Expression Evaluation and Tree Walking using polymorphism? (ala Steve Yegge)

Question

This morning, I was reading Steve Yegge's: When Polymorphism Fails, when I came across a question that a co-worker of his used to ask potential employees when they came for their interview at Amazon.

As an example of polymorphism in action, let's look at the classic "eval" interview question, which (as far as I know) was brought to Amazon by Ron Braunstein. The question is quite a rich one, as it manages to probe a wide variety of important skills: OOP design, recursion, binary trees, polymorphism and runtime typing, general coding skills, and (if you want to make it extra hard) parsing theory.

At some point, the candidate hopefully realizes that you can represent an arithmetic expression as a binary tree, assuming you're only using binary operators such as "+", "-", "*", "/". The leaf nodes are all numbers, and the internal nodes are all operators. Evaluating the expression means walking the tree. If the candidate doesn't realize this, you can gently lead them to it, or if necessary, just tell them.

Even if you tell them, it's still an interesting problem.

The first half of the question, which some people (whose names I will protect to my dying breath, but their initials are Willie Lewis) feel is a Job Requirement If You Want To Call Yourself A Developer And Work At Amazon, is actually kinda hard. The question is: how do you go from an arithmetic expression (e.g. in a string) such as "2 + (2)" to an expression tree. We may have an ADJ challenge on this question at some point.

The second half is: let's say this is a 2-person project, and your partner, who we'll call "Willie", is responsible for transforming the string expression into a tree. You get the easy part: you need to decide what classes Willie is to construct the tree with. You can do it in any language, but make sure you pick one, or Willie will hand you assembly language. If he's feeling ornery, it will be for a processor that is no longer manufactured in production.

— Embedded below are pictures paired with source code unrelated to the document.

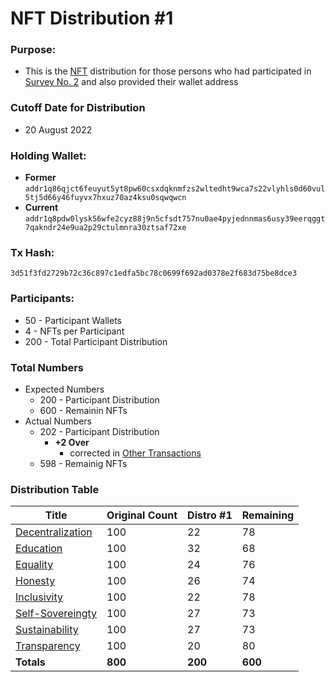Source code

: # NFT Distribution #1

### Purpose:
- This is the [NFT](/vjBO9l5yR6qWE_xGOGJMlw) distribution for those persons who had participated in [Survey No. 2](/tHSnmE9FSa2SOQsLtdi_1w) and also provided their wallet address

### Cutoff Date for Distribution
- 20 August 2022

### Holding Wallet:
- **Former**
`addr1q86qjct6feuyut5yt8pw60csxdqknmfzs2wltedht9wca7s22vlyhls0d60vul5tj5d66y46fuyvx7hxuz70az4ksu0sqwqwcn`
- **Current** `addr1q8pdw0lysk56wfe2cyz88j9n5cfsdt757nu0ae4pyjednnmas6usy39eerqggt7qakndr24e9ua2p29ctulmnra30ztsaf72xe`
### Tx Hash:
`3d51f3fd2729b72c36c897c1edfa5bc78c0699f692ad0378e2f683d75be8dce3`

### Participants:
- 50 - Participant Wallets
- 4 - NFTs per Participant
- 200 - Total Participant Distribution

### Total Numbers
- Expected Numbers
    - 200 - Participant Distribution
    - 600 - Remainin NFTs
- Actual Numbers
    - 202 - Participant Distribution
        - **+2 Over**
            - corrected in [Other Transactions](/80Qet8_XSrGtSso5Ybzb8A)
    - 598 - Remainig NFTs

### Distribution Table

| Title            | Original Count | Distro #1 | Remaining|
| -----            | -------------- | ----------| -------- |
| [Decentralization](https://hackmd.io/@zaRRiZ6-RuKUOMNklY0lVg/ByALRCHgo)      | 100            | 22        | 78       |
| [Education](https://hackmd.io/@zaRRiZ6-RuKUOMNklY0lVg/SkthtX9xi)        | 100            | 32        | 68       |
| [Equality](https://hackmd.io/@zaRRiZ6-RuKUOMNklY0lVg/SJF5cm9gs)         | 100            | 24        | 76       |
| [Honesty](https://hackmd.io/@zaRRiZ6-RuKUOMNklY0lVg/HJTWARrej)              | 100            | 26        | 74       |
| [Inclusivity](https://hackmd.io/@zaRRiZ6-RuKUOMNklY0lVg/rJL9nCrgo)          | 100            | 22        | 78       |
| [Self-Sovereingty](https://hackmd.io/@zaRRiZ6-RuKUOMNklY0lVg/SkkT3CBgo)      | 100            | 27        | 73       |
| [Sustainability](https://hackmd.io/@zaRRiZ6-RuKUOMNklY0lVg/BJMuaRHgj)        | 100            | 27        | 73       |
| [Transparency](https://hackmd.io/@zaRRiZ6-RuKUOMNklY0lVg/Skxgs75gi)     | 100            | 20        | 80       |
| **Totals**      | **800**        | **200**  | **600**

You'd be amazed at how many candidates boff this one.

I won't give away the answer, but a Standard Bad Solution involves the use of a switch or case statment (or just good old-fashioned cascaded-ifs). A Slightly Better Solution involves using a table of function pointers, and the Probably Best Solution involves using polymorphism. I encourage you to work through it sometime. Fun stuff!

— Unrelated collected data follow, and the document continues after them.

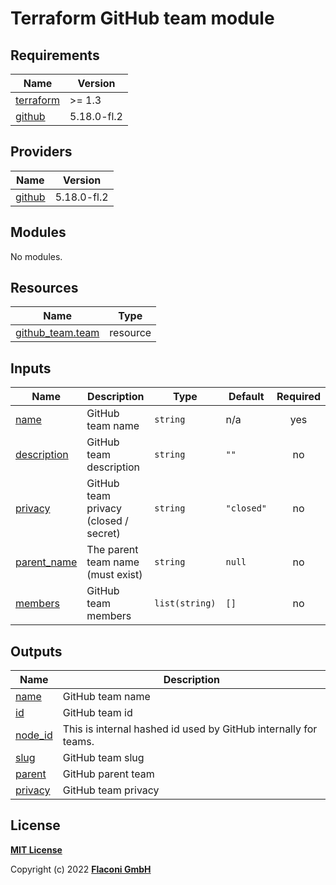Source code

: # Terraform GitHub team module


<!-- BEGINNING OF PRE-COMMIT-TERRAFORM DOCS HOOK -->
## Requirements

| Name | Version |
|------|---------|
| <a name="requirement_terraform"></a> [terraform](#requirement\_terraform) | >= 1.3 |
| <a name="requirement_github"></a> [github](#requirement\_github) | 5.18.0-fl.2 |

## Providers

| Name | Version |
|------|---------|
| <a name="provider_github"></a> [github](#provider\_github) | 5.18.0-fl.2 |

## Modules

No modules.

## Resources

| Name | Type |
|------|------|
| [github_team.team](https://registry.terraform.io/providers/flaconi/github/5.18.0-fl.2/docs/resources/team) | resource |

## Inputs

| Name | Description | Type | Default | Required |
|------|-------------|------|---------|:--------:|
| <a name="input_name"></a> [name](#input\_name) | GitHub team name | `string` | n/a | yes |
| <a name="input_description"></a> [description](#input\_description) | GitHub team description | `string` | `""` | no |
| <a name="input_privacy"></a> [privacy](#input\_privacy) | GitHub team privacy (closed / secret) | `string` | `"closed"` | no |
| <a name="input_parent_name"></a> [parent\_name](#input\_parent\_name) | The parent team name (must exist) | `string` | `null` | no |
| <a name="input_members"></a> [members](#input\_members) | GitHub team members | `list(string)` | `[]` | no |

## Outputs

| Name | Description |
|------|-------------|
| <a name="output_name"></a> [name](#output\_name) | GitHub team name |
| <a name="output_id"></a> [id](#output\_id) | GitHub team id |
| <a name="output_node_id"></a> [node\_id](#output\_node\_id) | This is internal hashed id used by GitHub internally for teams. |
| <a name="output_slug"></a> [slug](#output\_slug) | GitHub team slug |
| <a name="output_parent"></a> [parent](#output\_parent) | GitHub parent team |
| <a name="output_privacy"></a> [privacy](#output\_privacy) | GitHub team privacy |

<!-- END OF PRE-COMMIT-TERRAFORM DOCS HOOK -->


## License

**[MIT License](../../LICENSE)**

Copyright (c) 2022 **[Flaconi GmbH](https://github.com/flaconi)**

So, let's try to tackle the problem all three ways. How do you go from an arithmetic expression (e.g. in a string) such as "2 + (2)" to an expression tree using cascaded-if's, a table of function pointers, and/or polymorphism?

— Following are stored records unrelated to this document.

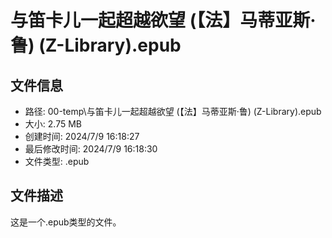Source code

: ﻿# 与笛卡儿一起超越欲望 (【法】马蒂亚斯·鲁) (Z-Library).epub

## 文件信息
- 路径: 00-temp\与笛卡儿一起超越欲望 (【法】马蒂亚斯·鲁) (Z-Library).epub
- 大小: 2.75 MB
- 创建时间: 2024/7/9 16:18:27
- 最后修改时间: 2024/7/9 16:18:30
- 文件类型: .epub

## 文件描述
这是一个.epub类型的文件。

Feel free to tackle one, two, or all three.

[update: title modified to better match what most of the answers have been.]

Answer 1

String Tokenizer + LL(1) Parser will give you an expression tree... the polymorphism way might involve an abstract Arithmetic class with an "evaluate(a,b)" function, which is overridden for each of the operators involved (Addition, Subtraction etc) to return the appropriate value, and the tree contains Integers and Arithmetic operators, which can be evaluated by a post(?)-order traversal of the tree.

Answer 2

should use a functional language imo. Trees are harder to represent and manipulate in OO languages.

Answer 3

Can someone just show me how your represent 2 + (2) as a BST?

Or maybe this is the real question: how can you represent (2) as a BST? That is the part that is tripping me up.

Obviously, 2 + 2 is easy.

  +
 / \
2   2

The problem, I think, is that we need to parse perentheses, and yet they are not a binary operator? Should we take (2) as a single token, that evaluates to 2?

Answer 4

Or maybe this is the real question: how can you represent (2) as a BST? That is the part that is tripping me up.

Recursion.

Answer 5

The problem, I think, is that we need to parse perentheses, and yet they are not a binary operator? Should we take (2) as a single token, that evaluates to 2?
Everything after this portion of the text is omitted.